Source records

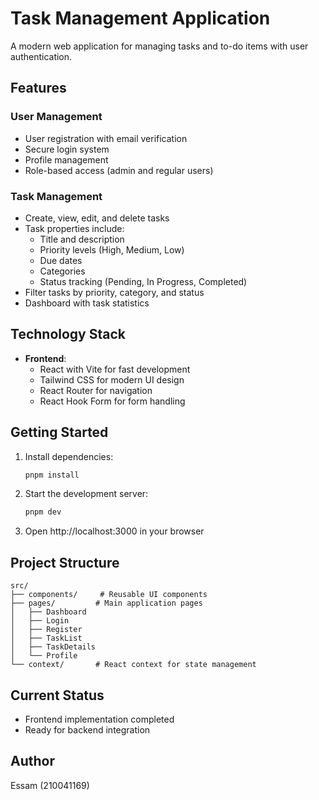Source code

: # Task Management Application

A modern web application for managing tasks and to-do items with user authentication.

## Features

### User Management
- User registration with email verification
- Secure login system
- Profile management
- Role-based access (admin and regular users)

### Task Management
- Create, view, edit, and delete tasks
- Task properties include:
  - Title and description
  - Priority levels (High, Medium, Low)
  - Due dates
  - Categories
  - Status tracking (Pending, In Progress, Completed)
- Filter tasks by priority, category, and status
- Dashboard with task statistics

## Technology Stack

- **Frontend**:
  - React with Vite for fast development
  - Tailwind CSS for modern UI design
  - React Router for navigation
  - React Hook Form for form handling

## Getting Started

1. Install dependencies:
   ```bash
   pnpm install
   ```

2. Start the development server:
   ```bash
   pnpm dev
   ```

3. Open http://localhost:3000 in your browser

## Project Structure

```
src/
├── components/     # Reusable UI components
├── pages/         # Main application pages
│   ├── Dashboard
│   ├── Login
│   ├── Register
│   ├── TaskList
│   ├── TaskDetails
│   └── Profile
└── context/       # React context for state management
```

## Current Status
- Frontend implementation completed
- Ready for backend integration

## Author
Essam (210041169)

What is needed:
Using the records above, copy word for word the line with "- Categories", the line with "## Getting Started", and every line between them.

Written answer:
  - Categories
  - Status tracking (Pending, In Progress, Completed)
- Filter tasks by priority, category, and status
- Dashboard with task statistics

## Technology Stack

- **Frontend**:
  - React with Vite for fast development
  - Tailwind CSS for modern UI design
  - React Router for navigation
  - React Hook Form for form handling

## Getting Started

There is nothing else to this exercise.